*** Opening ENTRIES SHOWN ***
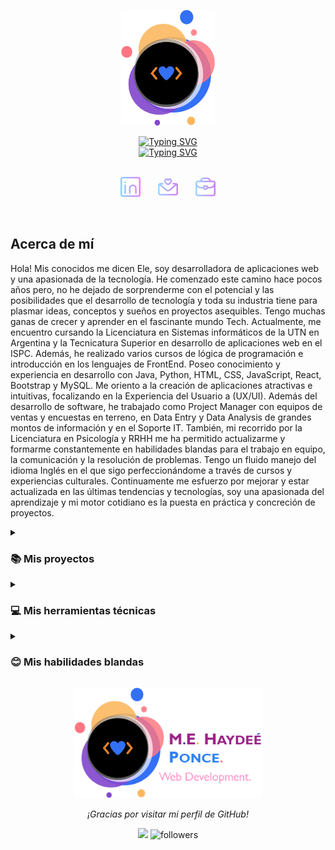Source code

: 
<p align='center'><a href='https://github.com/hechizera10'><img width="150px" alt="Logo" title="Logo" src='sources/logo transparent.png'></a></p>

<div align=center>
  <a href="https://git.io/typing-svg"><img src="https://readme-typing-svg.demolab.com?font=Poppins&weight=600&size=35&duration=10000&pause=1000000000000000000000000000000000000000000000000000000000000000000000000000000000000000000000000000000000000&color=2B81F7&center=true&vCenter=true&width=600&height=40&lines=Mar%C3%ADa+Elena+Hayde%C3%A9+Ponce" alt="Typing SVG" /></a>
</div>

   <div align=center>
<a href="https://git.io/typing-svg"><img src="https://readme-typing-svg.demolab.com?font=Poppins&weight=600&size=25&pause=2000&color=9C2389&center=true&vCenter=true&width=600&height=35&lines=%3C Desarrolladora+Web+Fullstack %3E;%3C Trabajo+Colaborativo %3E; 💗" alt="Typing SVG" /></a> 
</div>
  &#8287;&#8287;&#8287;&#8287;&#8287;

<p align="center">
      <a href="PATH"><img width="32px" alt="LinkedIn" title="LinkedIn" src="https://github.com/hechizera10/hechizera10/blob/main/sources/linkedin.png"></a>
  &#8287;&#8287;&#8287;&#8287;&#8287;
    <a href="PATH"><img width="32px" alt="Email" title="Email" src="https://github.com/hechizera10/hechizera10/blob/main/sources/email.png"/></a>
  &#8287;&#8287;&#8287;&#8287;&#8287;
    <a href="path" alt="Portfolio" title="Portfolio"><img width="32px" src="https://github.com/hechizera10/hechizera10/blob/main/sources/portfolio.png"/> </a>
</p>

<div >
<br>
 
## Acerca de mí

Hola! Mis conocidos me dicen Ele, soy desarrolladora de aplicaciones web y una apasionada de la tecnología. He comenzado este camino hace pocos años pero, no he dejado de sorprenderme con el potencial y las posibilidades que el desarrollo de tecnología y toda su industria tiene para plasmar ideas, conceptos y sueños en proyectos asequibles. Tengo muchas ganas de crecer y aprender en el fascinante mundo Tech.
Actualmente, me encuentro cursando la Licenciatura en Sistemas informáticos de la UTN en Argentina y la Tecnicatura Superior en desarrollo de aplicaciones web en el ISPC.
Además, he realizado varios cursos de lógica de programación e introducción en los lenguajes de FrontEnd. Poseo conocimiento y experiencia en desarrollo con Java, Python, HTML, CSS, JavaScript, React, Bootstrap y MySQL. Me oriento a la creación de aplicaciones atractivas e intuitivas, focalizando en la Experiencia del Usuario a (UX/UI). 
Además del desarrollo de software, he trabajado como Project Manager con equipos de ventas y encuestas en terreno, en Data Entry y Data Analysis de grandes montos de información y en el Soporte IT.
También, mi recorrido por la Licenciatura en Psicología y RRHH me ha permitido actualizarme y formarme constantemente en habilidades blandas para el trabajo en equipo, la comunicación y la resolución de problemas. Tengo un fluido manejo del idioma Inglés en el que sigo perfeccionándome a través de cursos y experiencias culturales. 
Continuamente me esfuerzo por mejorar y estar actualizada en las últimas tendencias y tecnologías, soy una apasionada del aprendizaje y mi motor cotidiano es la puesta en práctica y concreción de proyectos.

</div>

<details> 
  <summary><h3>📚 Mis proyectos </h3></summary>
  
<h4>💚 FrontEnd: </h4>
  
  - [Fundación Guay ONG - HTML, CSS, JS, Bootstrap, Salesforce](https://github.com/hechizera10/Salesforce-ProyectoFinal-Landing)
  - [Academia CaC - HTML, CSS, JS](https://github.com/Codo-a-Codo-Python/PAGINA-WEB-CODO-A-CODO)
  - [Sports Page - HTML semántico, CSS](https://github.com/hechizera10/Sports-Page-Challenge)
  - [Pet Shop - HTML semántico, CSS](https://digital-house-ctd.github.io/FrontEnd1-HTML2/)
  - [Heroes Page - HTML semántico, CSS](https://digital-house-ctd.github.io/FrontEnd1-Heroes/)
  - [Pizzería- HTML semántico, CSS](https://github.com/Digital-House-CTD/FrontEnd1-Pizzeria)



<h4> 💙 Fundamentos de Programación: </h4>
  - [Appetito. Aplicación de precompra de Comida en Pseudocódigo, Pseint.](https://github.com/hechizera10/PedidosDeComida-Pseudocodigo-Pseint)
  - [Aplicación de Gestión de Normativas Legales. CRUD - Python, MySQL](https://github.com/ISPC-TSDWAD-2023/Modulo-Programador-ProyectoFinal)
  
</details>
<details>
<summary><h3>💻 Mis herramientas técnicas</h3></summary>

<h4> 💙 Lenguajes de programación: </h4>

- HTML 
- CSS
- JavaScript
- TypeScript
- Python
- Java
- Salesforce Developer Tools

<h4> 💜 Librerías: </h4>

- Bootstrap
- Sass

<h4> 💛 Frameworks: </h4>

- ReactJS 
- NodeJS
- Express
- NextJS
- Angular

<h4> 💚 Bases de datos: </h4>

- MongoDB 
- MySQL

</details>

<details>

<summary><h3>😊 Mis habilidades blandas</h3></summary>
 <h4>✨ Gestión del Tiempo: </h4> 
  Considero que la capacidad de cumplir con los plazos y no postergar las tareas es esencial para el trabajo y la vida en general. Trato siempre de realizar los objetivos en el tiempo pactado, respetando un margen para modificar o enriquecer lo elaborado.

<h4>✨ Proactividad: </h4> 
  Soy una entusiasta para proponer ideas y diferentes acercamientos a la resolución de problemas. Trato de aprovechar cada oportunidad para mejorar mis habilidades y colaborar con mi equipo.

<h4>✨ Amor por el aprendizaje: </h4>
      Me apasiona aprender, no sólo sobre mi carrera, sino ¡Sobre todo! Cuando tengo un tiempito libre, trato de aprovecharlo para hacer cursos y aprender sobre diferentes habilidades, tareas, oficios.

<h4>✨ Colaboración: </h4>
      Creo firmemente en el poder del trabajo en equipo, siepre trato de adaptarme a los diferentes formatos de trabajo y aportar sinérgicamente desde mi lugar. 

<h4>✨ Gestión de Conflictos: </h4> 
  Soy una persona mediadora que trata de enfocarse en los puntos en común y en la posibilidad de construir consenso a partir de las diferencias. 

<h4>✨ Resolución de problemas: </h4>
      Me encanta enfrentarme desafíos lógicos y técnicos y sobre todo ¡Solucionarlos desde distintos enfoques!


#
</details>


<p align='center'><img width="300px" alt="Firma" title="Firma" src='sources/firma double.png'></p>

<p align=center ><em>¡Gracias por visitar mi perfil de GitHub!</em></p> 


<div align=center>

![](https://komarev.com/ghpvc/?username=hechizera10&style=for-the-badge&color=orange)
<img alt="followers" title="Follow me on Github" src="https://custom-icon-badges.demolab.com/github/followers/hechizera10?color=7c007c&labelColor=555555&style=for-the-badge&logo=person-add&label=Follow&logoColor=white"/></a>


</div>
*** Closing ENTRIES SHOWN ***
*** Opening ENTRIES SHOWN ***
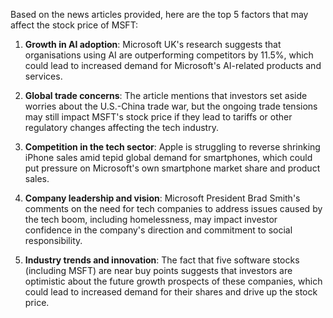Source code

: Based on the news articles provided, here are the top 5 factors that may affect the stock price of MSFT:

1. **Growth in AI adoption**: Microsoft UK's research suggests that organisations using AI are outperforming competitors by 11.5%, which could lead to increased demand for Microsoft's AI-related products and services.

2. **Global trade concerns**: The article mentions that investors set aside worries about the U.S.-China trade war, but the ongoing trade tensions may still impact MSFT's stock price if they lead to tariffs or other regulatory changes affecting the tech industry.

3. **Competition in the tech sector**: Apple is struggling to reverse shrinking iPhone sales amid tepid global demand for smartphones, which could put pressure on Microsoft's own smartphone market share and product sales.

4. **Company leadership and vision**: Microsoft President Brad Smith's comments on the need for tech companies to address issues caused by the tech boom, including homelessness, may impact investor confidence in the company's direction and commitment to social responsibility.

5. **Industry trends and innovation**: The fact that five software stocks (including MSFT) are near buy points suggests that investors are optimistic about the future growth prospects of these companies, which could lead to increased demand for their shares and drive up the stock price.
*** Closing ENTRIES SHOWN ***
TASK TO CARRY OUT: The entries above hold the needed span. Transcribe exactly the lines from the one with "3. **Competition in" to the one with "5. **Industry trends", both included.

PROBLEM SOLUTION:
3. **Competition in the tech sector**: Apple is struggling to reverse shrinking iPhone sales amid tepid global demand for smartphones, which could put pressure on Microsoft's own smartphone market share and product sales.

4. **Company leadership and vision**: Microsoft President Brad Smith's comments on the need for tech companies to address issues caused by the tech boom, including homelessness, may impact investor confidence in the company's direction and commitment to social responsibility.

5. **Industry trends and innovation**: The fact that five software stocks (including MSFT) are near buy points suggests that investors are optimistic about the future growth prospects of these companies, which could lead to increased demand for their shares and drive up the stock price.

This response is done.